[Supplied data Boundary: Start]
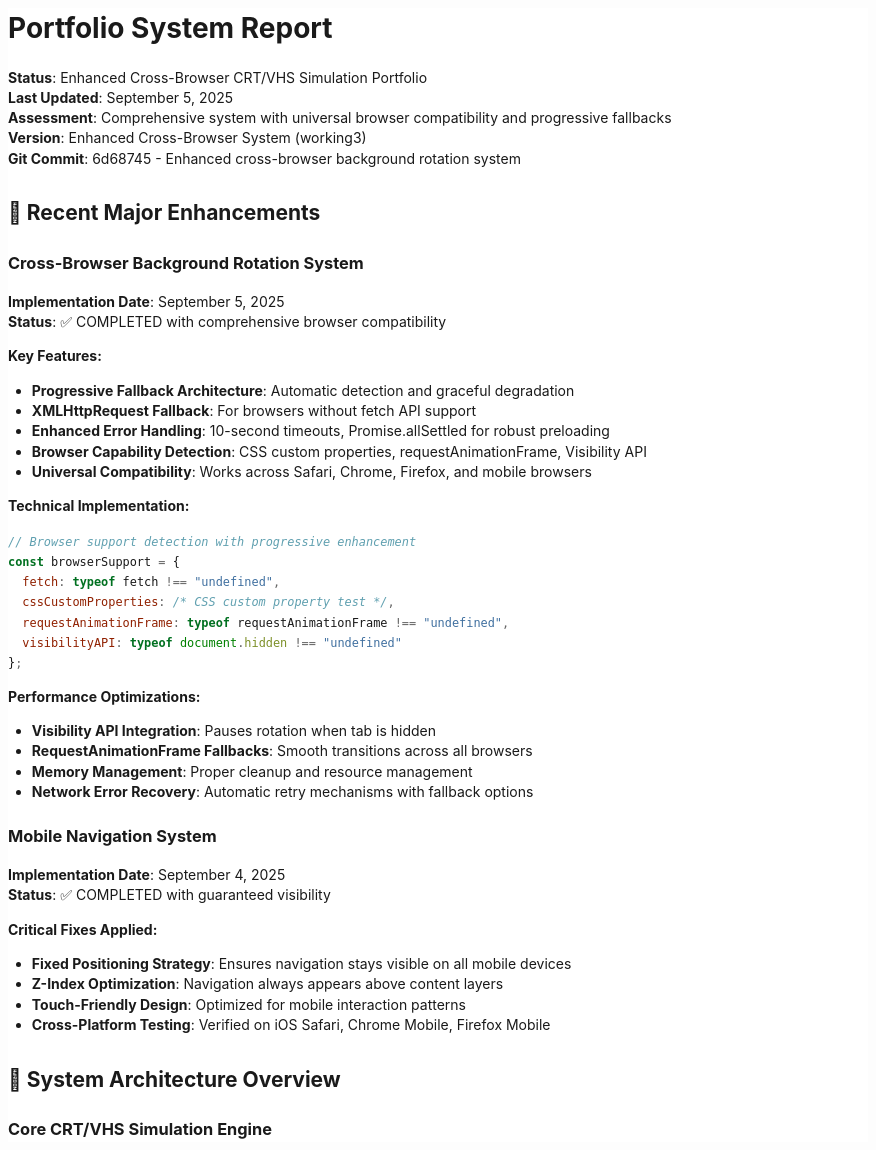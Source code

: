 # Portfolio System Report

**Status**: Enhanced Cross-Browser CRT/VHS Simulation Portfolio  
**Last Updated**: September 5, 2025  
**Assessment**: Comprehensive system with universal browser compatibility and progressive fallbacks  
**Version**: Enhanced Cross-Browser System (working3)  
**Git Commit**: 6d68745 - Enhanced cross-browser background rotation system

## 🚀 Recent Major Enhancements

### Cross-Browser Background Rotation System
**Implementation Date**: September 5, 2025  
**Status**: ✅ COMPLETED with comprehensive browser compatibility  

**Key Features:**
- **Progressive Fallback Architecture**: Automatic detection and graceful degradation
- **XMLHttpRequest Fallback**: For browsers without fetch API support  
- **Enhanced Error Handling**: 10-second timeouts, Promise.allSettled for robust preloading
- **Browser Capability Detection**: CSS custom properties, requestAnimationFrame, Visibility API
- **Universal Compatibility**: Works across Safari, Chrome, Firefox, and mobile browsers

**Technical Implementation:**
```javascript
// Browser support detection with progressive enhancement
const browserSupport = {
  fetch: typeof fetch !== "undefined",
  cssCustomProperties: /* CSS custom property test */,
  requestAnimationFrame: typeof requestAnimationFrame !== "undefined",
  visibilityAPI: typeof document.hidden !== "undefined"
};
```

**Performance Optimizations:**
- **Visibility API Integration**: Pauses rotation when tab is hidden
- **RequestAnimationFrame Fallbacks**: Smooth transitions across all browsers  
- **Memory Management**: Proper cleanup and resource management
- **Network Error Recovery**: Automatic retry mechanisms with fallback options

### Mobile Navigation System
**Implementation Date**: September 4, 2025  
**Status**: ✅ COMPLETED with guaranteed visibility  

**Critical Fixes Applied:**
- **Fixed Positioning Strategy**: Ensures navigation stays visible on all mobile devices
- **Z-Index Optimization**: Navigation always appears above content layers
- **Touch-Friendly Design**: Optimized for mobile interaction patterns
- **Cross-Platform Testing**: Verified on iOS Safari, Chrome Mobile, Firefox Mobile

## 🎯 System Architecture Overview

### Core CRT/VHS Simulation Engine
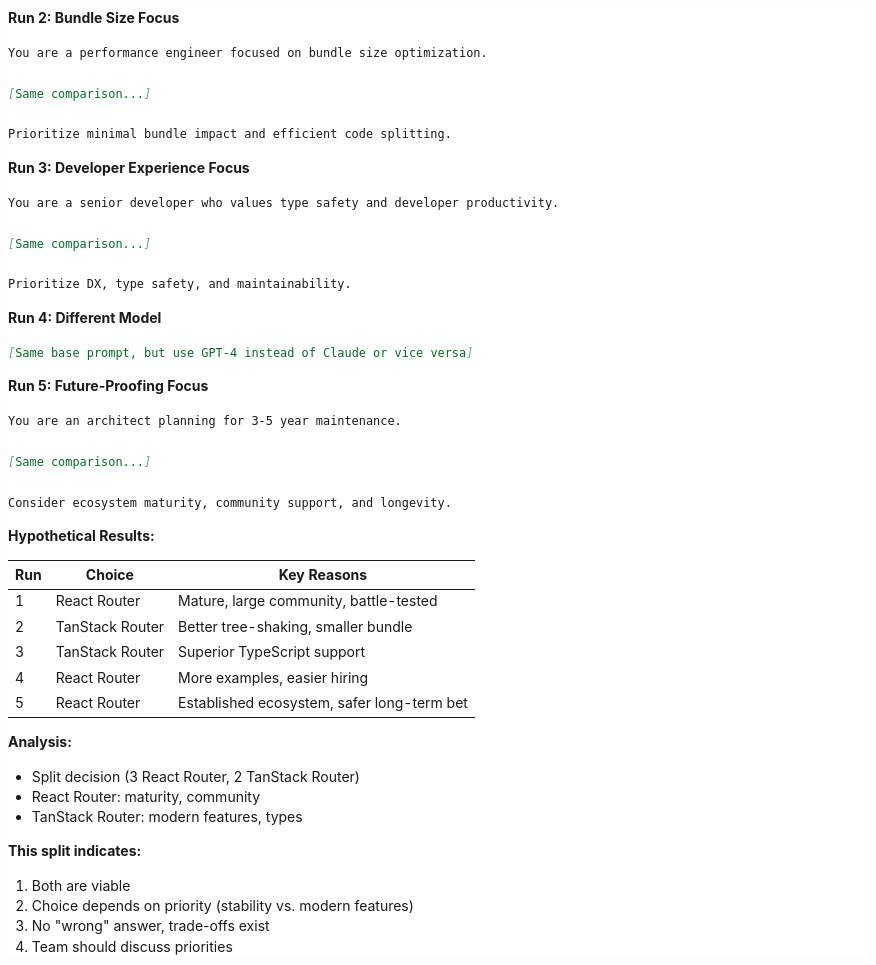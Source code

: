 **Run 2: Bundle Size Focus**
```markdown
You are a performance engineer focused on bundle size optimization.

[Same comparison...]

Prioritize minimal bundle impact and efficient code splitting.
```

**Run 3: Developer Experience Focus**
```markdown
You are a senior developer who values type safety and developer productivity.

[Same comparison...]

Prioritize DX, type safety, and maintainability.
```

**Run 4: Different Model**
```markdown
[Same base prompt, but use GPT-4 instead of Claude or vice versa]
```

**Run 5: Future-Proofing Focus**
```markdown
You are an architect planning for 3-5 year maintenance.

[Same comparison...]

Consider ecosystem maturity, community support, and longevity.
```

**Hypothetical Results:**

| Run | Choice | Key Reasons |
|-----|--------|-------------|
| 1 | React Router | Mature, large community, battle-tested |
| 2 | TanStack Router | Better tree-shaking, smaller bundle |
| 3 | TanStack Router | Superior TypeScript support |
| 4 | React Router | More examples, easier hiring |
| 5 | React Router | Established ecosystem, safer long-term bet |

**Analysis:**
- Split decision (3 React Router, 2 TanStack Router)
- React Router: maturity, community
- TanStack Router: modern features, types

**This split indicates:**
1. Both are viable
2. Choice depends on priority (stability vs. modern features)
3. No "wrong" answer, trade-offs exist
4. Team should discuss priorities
[Supplied data Boundary: End]
[Supplied data Boundary: Start]
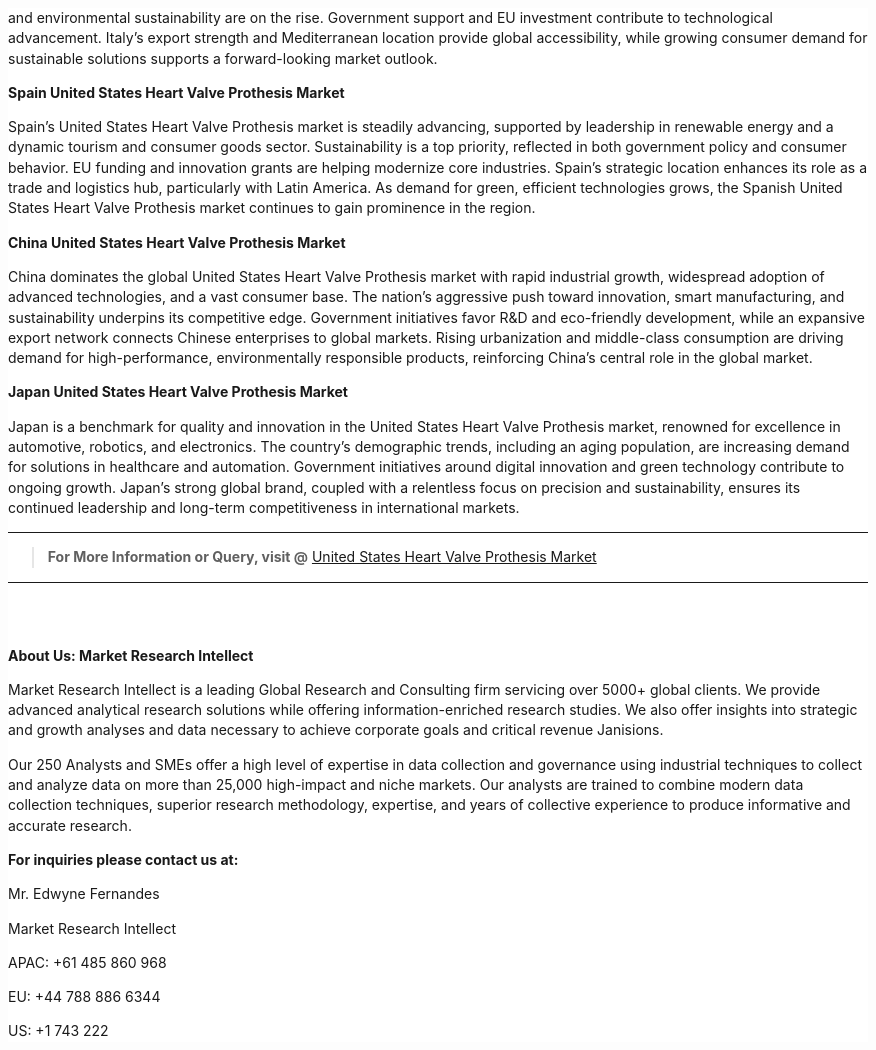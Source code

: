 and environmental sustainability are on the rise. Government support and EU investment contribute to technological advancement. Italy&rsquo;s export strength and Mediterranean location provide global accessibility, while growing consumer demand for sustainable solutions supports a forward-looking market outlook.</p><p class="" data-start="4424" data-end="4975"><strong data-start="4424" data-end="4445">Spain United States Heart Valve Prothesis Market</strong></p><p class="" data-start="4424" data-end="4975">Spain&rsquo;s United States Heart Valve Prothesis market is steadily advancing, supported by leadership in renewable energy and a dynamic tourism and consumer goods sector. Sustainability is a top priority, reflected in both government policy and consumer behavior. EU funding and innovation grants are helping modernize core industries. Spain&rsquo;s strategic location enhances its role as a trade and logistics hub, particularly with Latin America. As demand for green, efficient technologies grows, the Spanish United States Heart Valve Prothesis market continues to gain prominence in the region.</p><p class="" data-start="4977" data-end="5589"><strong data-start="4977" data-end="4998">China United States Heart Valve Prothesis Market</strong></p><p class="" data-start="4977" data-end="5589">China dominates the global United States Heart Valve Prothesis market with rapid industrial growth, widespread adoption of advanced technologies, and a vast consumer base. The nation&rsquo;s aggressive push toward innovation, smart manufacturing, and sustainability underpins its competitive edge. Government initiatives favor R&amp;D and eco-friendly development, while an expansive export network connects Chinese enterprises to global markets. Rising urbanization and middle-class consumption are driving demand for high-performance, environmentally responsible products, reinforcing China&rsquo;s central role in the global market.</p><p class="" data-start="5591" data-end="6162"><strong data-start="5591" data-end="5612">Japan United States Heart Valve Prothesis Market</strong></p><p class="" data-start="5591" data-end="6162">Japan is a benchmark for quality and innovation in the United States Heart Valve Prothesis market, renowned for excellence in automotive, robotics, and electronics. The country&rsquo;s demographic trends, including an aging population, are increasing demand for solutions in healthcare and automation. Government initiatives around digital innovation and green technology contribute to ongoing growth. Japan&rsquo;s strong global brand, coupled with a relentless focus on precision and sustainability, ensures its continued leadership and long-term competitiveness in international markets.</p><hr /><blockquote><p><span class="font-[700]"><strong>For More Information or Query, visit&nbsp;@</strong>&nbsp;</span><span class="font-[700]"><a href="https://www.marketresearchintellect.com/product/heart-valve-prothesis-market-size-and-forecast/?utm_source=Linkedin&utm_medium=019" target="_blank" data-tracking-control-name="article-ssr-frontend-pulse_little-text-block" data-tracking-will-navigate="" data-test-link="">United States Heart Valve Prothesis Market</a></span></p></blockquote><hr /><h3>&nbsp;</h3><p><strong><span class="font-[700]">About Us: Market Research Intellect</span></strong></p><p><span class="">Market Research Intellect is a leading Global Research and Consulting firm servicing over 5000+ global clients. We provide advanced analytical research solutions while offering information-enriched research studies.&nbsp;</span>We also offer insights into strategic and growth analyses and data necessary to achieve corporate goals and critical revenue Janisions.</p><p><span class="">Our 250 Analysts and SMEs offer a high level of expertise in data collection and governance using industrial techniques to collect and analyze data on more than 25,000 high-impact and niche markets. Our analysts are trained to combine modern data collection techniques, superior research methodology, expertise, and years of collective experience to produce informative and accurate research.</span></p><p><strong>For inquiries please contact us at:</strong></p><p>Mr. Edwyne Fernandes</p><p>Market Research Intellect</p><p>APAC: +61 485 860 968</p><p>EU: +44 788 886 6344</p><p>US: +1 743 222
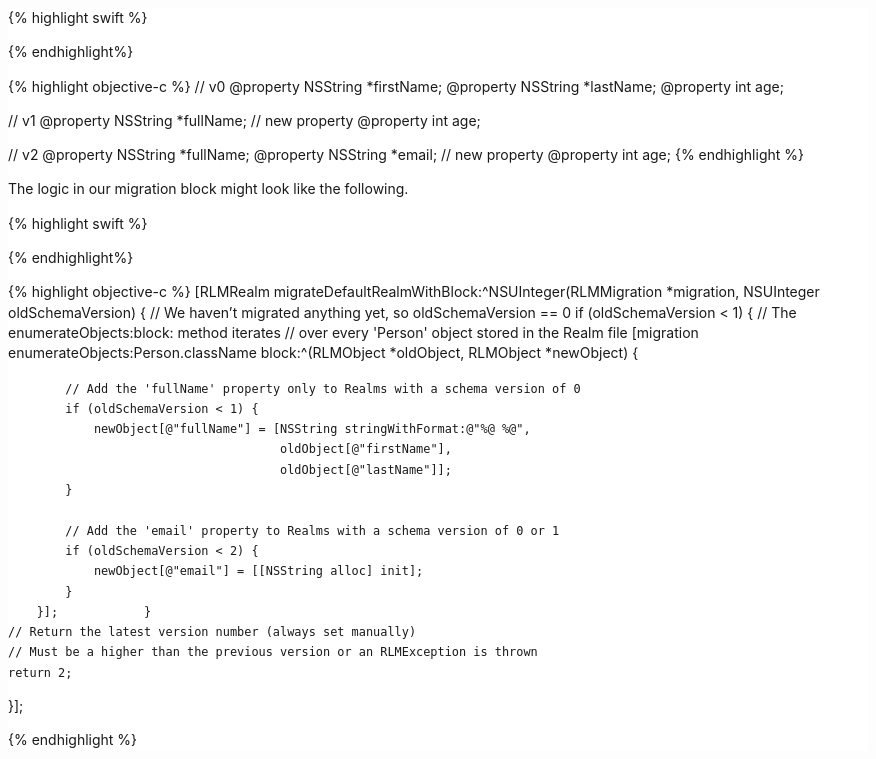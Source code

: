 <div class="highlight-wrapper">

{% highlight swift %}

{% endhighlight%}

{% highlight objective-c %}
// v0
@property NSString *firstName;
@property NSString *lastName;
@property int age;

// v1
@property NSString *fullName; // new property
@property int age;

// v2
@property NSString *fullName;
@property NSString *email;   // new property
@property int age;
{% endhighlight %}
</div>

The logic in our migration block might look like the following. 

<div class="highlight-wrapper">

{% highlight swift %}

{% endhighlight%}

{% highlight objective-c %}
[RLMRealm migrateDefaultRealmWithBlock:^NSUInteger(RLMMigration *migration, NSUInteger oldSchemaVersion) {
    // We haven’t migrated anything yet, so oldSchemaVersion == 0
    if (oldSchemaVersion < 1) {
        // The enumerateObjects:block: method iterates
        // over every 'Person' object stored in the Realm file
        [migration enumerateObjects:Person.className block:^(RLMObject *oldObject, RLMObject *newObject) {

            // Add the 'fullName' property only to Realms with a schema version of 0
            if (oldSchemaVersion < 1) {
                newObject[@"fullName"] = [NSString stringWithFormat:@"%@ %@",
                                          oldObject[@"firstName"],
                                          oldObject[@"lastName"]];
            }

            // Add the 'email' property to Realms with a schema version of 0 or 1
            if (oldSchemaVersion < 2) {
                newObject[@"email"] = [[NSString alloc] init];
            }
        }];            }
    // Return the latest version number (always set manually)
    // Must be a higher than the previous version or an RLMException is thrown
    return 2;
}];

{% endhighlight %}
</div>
[Supplied data Boundary: End]
** Work instructions **
Show the lines of the data that hold the word "September".

** Written solution **
**Last Updated**: September 5, 2025  
**Implementation Date**: September 5, 2025  
**Implementation Date**: September 4, 2025  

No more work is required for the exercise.